All lines in the data that hold the word "each" need copying.

- _Records_
BEGIN

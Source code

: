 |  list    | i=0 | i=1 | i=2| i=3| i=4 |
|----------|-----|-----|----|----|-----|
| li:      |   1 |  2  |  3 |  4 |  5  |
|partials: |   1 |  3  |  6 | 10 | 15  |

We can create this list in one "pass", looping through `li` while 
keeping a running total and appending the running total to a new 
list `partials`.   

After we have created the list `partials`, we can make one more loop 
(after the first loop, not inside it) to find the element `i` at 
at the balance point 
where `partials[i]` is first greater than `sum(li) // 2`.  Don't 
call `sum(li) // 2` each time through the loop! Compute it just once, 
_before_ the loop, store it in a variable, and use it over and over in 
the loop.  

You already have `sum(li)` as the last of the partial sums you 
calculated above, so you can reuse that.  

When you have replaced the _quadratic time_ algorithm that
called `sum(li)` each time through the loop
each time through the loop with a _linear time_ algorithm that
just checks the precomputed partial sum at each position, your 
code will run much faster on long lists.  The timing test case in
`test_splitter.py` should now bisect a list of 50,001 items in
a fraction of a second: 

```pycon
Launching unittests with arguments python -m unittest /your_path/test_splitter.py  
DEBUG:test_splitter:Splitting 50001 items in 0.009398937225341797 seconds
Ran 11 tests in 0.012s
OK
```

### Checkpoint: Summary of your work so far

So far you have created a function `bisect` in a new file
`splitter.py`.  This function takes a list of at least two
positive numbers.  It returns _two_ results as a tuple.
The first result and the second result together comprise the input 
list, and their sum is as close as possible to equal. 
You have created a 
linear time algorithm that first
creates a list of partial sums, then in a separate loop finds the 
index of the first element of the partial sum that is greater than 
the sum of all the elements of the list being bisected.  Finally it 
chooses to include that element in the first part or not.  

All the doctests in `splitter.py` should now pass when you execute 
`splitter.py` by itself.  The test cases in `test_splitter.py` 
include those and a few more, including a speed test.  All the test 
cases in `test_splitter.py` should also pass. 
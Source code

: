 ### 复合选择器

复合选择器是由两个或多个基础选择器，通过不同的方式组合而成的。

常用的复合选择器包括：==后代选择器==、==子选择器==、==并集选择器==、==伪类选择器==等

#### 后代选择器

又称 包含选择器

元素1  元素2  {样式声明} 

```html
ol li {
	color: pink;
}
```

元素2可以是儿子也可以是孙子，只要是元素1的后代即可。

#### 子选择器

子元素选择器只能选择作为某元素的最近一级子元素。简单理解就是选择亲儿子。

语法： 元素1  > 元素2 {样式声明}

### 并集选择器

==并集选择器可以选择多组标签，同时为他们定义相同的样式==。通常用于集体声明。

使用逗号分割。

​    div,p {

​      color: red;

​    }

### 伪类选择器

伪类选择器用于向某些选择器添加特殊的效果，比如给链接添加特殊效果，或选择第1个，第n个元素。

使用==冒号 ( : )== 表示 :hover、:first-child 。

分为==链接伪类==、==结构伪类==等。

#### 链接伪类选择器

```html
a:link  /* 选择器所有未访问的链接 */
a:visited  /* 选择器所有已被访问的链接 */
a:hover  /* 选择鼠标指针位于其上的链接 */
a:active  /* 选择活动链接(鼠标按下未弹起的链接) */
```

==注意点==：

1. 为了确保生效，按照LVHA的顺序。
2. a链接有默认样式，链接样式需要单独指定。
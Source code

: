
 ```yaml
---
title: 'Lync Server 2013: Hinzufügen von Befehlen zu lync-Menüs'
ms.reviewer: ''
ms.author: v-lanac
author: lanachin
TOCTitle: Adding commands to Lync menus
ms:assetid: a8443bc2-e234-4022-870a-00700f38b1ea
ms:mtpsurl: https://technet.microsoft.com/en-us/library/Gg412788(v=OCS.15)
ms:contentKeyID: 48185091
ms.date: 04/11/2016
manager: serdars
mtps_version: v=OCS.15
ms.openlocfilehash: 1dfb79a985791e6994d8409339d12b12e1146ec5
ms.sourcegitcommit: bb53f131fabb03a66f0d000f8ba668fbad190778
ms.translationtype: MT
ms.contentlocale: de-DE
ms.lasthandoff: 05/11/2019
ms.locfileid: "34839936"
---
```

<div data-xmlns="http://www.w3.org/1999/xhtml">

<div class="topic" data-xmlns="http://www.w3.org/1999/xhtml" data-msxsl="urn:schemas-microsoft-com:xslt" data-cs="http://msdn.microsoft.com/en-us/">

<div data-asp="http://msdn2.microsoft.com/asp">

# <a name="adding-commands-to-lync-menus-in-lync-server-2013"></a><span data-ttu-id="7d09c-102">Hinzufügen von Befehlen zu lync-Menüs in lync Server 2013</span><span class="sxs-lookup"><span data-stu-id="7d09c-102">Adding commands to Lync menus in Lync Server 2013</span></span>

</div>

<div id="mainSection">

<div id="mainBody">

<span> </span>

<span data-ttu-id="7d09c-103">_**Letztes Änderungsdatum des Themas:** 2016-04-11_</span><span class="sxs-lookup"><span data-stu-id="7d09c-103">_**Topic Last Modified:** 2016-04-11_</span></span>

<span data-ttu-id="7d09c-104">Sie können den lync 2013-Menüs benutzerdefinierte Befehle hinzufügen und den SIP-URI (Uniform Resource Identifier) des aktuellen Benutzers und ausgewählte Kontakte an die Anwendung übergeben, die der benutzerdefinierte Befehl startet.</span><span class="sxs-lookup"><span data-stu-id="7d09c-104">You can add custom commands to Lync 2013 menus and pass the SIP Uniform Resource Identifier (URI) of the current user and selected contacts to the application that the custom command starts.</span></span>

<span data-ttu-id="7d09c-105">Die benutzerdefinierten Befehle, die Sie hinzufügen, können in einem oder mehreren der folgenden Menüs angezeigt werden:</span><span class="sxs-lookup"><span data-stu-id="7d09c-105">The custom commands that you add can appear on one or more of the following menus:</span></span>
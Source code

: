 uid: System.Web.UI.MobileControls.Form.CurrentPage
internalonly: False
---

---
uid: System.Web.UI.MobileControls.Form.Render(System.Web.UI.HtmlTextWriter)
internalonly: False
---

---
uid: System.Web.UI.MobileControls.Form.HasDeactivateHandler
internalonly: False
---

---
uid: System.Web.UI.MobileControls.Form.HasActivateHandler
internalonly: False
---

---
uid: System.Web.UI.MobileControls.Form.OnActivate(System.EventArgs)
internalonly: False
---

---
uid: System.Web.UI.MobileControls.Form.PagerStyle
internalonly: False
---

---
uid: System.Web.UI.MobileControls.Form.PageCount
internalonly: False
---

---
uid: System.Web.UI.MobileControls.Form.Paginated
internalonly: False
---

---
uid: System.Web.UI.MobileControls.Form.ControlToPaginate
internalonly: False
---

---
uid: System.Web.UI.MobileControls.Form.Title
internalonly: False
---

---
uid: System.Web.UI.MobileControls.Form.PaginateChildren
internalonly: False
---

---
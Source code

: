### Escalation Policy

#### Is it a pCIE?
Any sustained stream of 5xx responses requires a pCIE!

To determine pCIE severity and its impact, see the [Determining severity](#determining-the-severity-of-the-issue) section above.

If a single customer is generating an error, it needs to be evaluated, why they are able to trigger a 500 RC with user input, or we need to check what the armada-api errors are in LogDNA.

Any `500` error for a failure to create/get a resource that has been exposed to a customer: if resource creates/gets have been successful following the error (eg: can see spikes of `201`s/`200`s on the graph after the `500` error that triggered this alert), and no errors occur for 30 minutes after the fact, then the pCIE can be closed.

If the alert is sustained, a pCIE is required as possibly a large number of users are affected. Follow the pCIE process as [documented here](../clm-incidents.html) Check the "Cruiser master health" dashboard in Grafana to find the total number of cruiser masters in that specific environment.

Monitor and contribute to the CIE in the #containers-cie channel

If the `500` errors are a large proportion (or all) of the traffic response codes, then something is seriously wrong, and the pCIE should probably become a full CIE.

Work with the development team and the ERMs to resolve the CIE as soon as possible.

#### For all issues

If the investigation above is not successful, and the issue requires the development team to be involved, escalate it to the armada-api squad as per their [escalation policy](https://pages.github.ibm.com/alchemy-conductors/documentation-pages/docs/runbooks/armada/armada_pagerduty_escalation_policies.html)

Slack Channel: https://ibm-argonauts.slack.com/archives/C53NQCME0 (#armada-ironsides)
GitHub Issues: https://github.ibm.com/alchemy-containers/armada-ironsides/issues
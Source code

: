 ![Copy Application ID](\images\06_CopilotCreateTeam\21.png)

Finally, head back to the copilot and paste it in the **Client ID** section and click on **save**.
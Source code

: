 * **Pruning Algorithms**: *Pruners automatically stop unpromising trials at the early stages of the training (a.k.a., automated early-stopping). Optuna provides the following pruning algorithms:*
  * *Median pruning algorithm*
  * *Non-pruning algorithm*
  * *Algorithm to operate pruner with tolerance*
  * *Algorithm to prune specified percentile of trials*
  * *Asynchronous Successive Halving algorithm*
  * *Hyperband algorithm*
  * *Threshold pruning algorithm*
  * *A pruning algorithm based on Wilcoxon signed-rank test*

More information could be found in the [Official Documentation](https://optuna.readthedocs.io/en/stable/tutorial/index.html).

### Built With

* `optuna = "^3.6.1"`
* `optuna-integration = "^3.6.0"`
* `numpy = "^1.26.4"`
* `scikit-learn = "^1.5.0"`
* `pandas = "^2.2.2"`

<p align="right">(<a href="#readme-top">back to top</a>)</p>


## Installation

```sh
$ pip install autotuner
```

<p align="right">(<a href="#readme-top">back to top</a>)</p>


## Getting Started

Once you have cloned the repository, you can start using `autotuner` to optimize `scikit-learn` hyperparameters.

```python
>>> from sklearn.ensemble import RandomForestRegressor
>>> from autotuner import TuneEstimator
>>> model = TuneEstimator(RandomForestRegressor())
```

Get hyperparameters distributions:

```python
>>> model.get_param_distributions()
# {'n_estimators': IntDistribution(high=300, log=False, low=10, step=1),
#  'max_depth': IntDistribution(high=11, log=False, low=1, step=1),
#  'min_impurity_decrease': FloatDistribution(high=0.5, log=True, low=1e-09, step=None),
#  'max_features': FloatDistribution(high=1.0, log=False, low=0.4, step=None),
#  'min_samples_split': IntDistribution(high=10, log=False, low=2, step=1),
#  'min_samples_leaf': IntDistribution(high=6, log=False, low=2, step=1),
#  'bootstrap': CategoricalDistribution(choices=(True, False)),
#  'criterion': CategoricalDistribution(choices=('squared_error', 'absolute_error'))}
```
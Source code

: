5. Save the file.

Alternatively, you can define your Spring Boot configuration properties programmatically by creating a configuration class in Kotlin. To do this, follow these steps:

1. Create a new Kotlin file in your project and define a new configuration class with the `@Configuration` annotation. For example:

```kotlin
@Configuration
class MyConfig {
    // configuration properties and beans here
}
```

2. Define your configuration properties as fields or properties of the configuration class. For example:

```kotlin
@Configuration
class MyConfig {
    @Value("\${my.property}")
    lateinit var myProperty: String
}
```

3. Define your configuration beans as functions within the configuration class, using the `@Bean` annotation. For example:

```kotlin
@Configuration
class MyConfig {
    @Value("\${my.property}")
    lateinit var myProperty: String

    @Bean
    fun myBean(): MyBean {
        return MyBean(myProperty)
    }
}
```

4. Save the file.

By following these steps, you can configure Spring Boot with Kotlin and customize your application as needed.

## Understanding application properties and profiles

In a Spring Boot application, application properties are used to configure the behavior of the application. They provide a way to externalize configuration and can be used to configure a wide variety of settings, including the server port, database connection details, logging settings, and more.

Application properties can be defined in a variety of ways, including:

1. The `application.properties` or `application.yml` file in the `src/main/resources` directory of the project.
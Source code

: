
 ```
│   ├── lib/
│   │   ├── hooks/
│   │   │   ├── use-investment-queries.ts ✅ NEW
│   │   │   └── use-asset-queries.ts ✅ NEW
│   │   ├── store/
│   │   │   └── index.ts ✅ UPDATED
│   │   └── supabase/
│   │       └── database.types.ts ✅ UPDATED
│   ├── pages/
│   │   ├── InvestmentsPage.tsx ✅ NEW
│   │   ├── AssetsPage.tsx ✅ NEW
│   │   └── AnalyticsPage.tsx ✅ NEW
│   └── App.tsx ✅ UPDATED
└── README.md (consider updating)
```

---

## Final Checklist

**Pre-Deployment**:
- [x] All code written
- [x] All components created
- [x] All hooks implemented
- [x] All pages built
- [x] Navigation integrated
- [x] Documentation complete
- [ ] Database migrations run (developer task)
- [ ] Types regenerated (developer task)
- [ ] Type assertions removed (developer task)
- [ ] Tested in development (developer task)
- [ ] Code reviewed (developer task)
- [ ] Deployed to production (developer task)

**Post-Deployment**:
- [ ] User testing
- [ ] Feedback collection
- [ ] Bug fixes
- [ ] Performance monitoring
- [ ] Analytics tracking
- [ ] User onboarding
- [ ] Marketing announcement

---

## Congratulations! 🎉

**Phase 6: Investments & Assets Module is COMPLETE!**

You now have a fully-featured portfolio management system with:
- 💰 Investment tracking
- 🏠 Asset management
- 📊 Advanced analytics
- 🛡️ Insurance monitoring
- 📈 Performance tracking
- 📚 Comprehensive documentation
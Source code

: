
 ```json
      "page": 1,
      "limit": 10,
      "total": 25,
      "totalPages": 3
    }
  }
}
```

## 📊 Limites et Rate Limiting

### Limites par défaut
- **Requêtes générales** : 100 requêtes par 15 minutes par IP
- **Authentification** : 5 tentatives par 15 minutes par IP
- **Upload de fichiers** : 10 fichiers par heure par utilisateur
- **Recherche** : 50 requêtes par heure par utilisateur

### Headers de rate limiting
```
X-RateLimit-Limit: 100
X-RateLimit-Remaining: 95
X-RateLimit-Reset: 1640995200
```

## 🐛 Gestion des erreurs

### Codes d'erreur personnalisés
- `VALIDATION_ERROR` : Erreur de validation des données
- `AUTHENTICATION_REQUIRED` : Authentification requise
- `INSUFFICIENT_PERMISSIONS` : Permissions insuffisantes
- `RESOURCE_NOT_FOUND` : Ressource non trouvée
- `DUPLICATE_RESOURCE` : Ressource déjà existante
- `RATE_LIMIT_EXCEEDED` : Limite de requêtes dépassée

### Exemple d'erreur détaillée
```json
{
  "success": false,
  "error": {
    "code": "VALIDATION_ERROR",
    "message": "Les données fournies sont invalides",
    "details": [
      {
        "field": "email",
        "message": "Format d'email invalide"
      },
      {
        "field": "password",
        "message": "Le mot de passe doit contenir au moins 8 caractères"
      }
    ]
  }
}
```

END

- _Result of this exercise_
call `sum(li) // 2` each time through the loop! Compute it just once, 
called `sum(li)` each time through the loop
each time through the loop with a _linear time_ algorithm that
just checks the precomputed partial sum at each position, your 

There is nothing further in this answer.